[[ Records open ]]
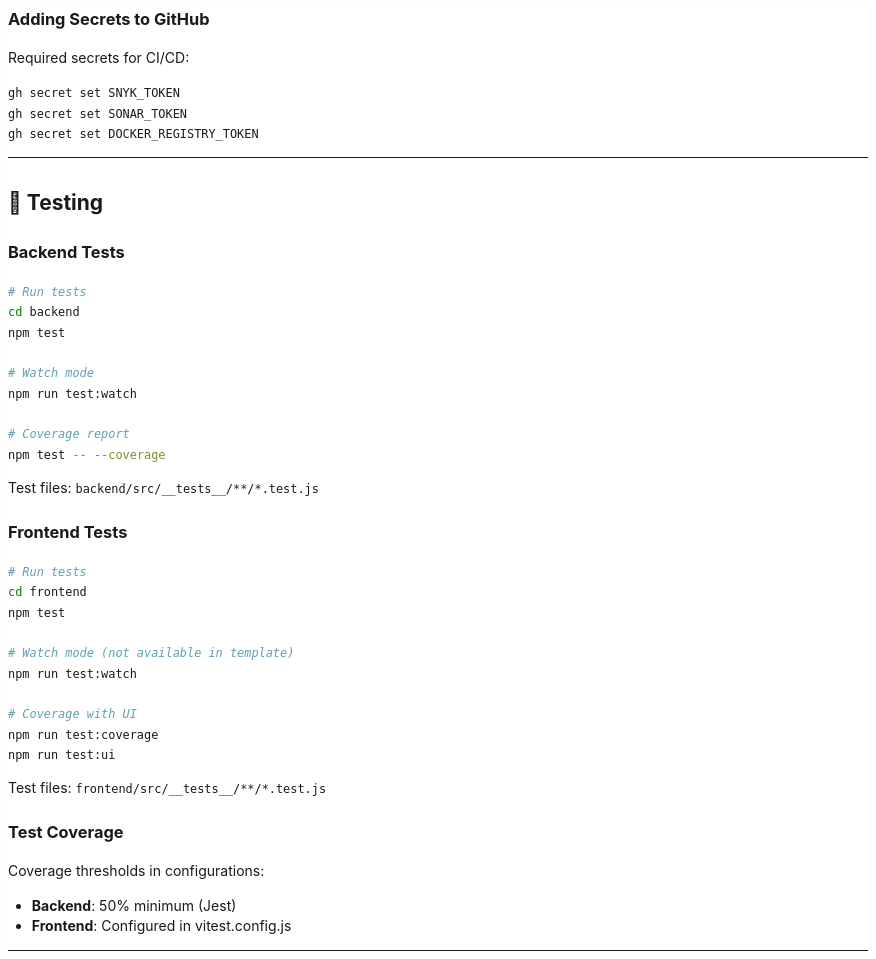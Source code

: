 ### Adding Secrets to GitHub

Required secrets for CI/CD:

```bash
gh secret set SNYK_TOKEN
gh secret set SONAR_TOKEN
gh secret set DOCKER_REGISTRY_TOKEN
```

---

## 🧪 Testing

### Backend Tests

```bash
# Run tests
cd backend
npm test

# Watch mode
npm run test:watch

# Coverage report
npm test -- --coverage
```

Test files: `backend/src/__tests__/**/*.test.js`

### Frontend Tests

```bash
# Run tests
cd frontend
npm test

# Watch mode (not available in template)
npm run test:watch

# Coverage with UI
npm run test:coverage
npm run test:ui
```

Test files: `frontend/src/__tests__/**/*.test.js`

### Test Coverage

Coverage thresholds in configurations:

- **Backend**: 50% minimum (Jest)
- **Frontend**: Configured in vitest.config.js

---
[[ Records closed ]]
[[ Records open ]]
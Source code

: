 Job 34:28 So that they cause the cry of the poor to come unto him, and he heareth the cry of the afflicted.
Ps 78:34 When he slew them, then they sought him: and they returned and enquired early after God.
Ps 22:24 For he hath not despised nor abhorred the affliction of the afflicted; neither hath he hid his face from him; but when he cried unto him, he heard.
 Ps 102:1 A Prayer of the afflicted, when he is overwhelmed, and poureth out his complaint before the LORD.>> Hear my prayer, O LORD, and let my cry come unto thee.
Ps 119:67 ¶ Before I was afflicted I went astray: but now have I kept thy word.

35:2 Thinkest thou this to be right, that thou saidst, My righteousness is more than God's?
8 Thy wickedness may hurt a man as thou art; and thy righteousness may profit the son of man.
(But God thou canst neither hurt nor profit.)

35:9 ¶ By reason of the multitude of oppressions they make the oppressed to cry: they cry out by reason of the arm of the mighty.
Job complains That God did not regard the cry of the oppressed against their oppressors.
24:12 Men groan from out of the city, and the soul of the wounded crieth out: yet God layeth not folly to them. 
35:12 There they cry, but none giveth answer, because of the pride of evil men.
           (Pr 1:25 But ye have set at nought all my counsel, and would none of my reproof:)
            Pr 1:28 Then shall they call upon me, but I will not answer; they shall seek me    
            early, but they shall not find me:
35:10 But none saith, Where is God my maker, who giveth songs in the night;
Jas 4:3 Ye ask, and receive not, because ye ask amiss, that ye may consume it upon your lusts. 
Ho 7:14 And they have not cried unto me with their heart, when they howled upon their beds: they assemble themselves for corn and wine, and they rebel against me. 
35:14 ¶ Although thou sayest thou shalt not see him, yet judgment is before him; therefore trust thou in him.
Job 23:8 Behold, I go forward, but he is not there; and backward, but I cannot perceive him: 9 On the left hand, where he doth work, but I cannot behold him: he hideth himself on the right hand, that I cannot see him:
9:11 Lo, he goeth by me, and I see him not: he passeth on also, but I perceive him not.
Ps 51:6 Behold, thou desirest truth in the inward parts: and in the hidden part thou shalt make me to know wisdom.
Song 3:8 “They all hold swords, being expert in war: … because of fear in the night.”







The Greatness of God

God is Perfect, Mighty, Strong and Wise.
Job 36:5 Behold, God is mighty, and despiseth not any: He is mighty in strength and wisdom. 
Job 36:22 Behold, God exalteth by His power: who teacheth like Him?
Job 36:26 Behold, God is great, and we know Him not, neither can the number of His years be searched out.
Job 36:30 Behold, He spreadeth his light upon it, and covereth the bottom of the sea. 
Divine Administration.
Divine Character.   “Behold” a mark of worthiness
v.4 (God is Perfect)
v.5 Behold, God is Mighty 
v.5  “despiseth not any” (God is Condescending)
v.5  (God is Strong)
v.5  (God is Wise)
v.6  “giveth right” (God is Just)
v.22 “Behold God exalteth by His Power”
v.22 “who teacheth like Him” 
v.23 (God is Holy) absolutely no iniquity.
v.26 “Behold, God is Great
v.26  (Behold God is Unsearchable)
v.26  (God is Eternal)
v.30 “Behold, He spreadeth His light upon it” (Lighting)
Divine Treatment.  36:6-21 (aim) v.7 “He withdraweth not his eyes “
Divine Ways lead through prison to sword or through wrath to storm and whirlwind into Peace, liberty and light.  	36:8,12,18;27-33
[[ Records closed ]]
▸ **Work instruction**
Using the data above, repeat exactly the lines that begin at the line with "God is Unsearchable)" and end at the line with "Divine Ways lead", both ends included.

▸ **Completed exercise**
v.26  (Behold God is Unsearchable)
v.26  (God is Eternal)
v.30 “Behold, He spreadeth His light upon it” (Lighting)
Divine Treatment.  36:6-21 (aim) v.7 “He withdraweth not his eyes “
Divine Ways lead through prison to sword or through wrath to storm and whirlwind into Peace, liberty and light.  	36:8,12,18;27-33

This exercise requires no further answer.